■ DATA FOR THIS EXERCISE:
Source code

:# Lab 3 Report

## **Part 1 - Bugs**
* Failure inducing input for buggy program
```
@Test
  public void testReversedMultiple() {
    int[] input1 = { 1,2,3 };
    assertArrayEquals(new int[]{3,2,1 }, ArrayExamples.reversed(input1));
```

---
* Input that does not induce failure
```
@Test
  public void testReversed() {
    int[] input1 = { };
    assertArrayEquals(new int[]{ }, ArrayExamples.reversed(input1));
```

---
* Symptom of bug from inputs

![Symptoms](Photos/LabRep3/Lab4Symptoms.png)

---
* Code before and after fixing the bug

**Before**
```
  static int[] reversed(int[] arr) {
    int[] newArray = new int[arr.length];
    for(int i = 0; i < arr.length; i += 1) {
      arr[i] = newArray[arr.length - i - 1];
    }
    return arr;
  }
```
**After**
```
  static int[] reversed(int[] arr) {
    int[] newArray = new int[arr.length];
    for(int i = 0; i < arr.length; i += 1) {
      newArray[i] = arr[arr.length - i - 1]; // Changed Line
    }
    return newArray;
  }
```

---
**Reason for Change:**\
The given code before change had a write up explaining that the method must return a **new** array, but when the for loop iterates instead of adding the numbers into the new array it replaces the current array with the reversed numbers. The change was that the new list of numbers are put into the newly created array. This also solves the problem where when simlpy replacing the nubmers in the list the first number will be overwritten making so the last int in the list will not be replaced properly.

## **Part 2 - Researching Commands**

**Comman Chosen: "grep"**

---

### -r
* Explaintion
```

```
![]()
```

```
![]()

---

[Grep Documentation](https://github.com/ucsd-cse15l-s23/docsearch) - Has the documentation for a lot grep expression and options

---

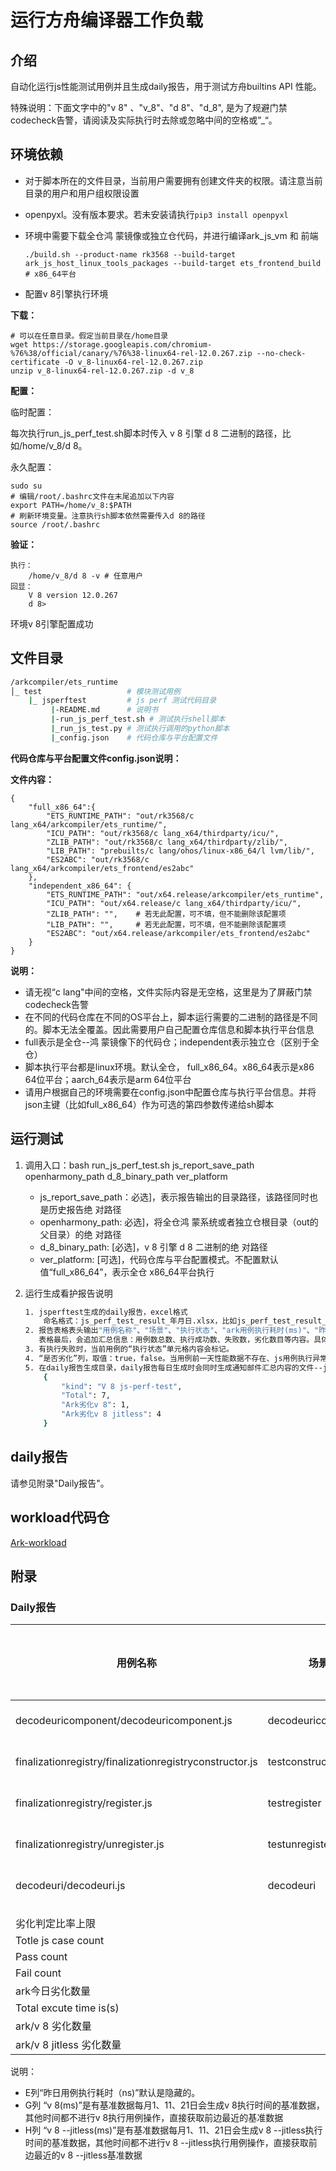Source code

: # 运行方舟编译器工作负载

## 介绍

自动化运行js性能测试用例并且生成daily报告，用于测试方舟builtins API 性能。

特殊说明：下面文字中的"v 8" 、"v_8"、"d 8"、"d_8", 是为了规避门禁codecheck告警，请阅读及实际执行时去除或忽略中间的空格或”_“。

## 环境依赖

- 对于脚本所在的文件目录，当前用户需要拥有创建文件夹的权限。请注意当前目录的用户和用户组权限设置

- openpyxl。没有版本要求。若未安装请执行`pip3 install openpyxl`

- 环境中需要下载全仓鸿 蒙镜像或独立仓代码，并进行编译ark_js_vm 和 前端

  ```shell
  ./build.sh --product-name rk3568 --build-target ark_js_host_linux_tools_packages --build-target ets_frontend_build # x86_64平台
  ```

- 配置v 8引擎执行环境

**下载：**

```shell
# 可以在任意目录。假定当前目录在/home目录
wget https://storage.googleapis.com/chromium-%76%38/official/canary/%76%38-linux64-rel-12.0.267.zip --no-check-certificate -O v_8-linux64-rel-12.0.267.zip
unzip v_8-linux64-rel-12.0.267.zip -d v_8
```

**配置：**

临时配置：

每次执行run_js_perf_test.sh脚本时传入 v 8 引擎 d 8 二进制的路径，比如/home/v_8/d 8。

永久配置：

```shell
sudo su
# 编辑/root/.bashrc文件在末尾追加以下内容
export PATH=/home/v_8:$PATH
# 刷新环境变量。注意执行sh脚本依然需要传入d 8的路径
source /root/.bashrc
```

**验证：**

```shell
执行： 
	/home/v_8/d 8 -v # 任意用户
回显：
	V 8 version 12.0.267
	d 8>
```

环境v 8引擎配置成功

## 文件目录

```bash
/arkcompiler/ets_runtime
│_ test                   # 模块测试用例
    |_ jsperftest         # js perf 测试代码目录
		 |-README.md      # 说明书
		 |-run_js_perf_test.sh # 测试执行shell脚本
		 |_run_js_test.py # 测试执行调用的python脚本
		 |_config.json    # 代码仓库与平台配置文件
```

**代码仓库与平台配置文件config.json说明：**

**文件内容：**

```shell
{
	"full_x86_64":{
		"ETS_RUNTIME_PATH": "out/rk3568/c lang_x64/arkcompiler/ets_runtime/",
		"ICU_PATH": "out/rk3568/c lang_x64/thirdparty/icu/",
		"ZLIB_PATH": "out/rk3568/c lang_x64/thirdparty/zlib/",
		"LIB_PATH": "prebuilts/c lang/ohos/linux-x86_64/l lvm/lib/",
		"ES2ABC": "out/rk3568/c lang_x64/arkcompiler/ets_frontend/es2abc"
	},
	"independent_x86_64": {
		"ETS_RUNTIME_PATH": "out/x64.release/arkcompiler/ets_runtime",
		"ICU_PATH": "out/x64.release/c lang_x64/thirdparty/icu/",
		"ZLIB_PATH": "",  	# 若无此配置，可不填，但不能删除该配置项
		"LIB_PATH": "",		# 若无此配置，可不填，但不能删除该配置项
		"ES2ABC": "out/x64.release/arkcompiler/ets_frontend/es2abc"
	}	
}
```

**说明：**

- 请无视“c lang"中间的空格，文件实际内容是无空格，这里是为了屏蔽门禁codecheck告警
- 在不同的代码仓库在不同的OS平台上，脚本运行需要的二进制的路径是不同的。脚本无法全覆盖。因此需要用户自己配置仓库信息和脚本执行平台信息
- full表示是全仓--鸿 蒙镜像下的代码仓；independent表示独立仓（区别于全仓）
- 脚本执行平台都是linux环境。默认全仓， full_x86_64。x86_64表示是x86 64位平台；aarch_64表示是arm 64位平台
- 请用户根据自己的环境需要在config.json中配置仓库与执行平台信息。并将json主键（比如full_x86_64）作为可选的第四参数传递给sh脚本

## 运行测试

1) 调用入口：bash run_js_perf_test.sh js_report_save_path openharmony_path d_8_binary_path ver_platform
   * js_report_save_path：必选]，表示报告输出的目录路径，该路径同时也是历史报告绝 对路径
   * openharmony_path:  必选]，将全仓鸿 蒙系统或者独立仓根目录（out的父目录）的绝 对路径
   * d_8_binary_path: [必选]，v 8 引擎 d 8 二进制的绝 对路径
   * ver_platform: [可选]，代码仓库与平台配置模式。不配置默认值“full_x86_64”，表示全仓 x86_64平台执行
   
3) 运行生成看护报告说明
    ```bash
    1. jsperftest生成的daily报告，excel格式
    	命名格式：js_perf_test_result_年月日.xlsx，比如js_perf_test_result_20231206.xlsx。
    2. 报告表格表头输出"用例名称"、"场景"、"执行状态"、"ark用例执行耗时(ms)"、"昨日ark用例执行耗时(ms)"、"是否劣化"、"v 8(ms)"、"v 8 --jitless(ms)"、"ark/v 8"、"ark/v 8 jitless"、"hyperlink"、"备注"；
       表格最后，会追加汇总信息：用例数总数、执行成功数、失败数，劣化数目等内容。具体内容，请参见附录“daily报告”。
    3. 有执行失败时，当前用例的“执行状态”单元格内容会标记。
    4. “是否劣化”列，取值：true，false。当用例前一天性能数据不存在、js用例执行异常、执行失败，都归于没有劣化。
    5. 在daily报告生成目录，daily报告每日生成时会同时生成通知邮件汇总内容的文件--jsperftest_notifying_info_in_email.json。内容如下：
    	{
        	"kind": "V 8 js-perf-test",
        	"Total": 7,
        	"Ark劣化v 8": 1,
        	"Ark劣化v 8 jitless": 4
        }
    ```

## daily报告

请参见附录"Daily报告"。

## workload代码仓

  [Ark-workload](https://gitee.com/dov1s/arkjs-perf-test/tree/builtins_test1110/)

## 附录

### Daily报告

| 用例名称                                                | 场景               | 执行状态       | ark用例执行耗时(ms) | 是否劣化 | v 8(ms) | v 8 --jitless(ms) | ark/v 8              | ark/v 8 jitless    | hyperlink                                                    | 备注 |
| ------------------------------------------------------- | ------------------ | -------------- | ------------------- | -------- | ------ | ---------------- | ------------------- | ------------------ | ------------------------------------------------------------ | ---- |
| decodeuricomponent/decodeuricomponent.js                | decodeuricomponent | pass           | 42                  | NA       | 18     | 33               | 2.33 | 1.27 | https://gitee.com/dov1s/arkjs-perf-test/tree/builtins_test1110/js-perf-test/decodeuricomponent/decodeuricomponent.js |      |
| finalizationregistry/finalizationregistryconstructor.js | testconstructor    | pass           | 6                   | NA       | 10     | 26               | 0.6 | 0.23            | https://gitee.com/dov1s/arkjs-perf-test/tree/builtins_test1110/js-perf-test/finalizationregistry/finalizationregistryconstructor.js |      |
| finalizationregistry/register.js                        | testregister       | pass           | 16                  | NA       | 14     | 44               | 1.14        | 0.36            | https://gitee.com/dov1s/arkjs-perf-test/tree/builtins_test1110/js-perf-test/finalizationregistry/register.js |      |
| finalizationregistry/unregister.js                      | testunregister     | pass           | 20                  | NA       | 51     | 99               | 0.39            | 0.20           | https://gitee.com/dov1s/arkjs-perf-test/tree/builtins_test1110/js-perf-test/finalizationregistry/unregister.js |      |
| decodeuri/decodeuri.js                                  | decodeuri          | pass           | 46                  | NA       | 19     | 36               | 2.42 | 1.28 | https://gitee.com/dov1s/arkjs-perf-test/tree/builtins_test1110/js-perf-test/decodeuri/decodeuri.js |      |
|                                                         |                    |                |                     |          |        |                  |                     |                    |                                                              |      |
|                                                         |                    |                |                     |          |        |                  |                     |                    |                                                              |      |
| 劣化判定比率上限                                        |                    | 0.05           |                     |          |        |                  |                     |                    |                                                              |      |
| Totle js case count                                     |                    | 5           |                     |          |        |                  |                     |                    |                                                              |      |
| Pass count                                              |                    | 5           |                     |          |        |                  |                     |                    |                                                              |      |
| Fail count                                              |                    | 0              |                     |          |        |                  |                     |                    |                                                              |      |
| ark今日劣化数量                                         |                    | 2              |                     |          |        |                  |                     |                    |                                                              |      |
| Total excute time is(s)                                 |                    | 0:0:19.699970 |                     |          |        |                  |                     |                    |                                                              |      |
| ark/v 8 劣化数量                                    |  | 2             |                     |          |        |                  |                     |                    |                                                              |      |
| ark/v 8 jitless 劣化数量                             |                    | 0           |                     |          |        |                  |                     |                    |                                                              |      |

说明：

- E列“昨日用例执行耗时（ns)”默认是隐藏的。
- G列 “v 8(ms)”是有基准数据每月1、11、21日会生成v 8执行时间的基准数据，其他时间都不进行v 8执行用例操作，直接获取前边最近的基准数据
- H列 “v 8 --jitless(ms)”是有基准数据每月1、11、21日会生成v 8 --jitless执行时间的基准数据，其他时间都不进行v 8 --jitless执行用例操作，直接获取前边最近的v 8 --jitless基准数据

■ WHAT YOU SHOULD DO: Filter the entries and copy each line with "是否劣化".

■ ANSWER TO THIS TASK:
    2. 报告表格表头输出"用例名称"、"场景"、"执行状态"、"ark用例执行耗时(ms)"、"昨日ark用例执行耗时(ms)"、"是否劣化"、"v 8(ms)"、"v 8 --jitless(ms)"、"ark/v 8"、"ark/v 8 jitless"、"hyperlink"、"备注"；
    4. “是否劣化”列，取值：true，false。当用例前一天性能数据不存在、js用例执行异常、执行失败，都归于没有劣化。
| 用例名称                                                | 场景               | 执行状态       | ark用例执行耗时(ms) | 是否劣化 | v 8(ms) | v 8 --jitless(ms) | ark/v 8              | ark/v 8 jitless    | hyperlink                                                    | 备注 |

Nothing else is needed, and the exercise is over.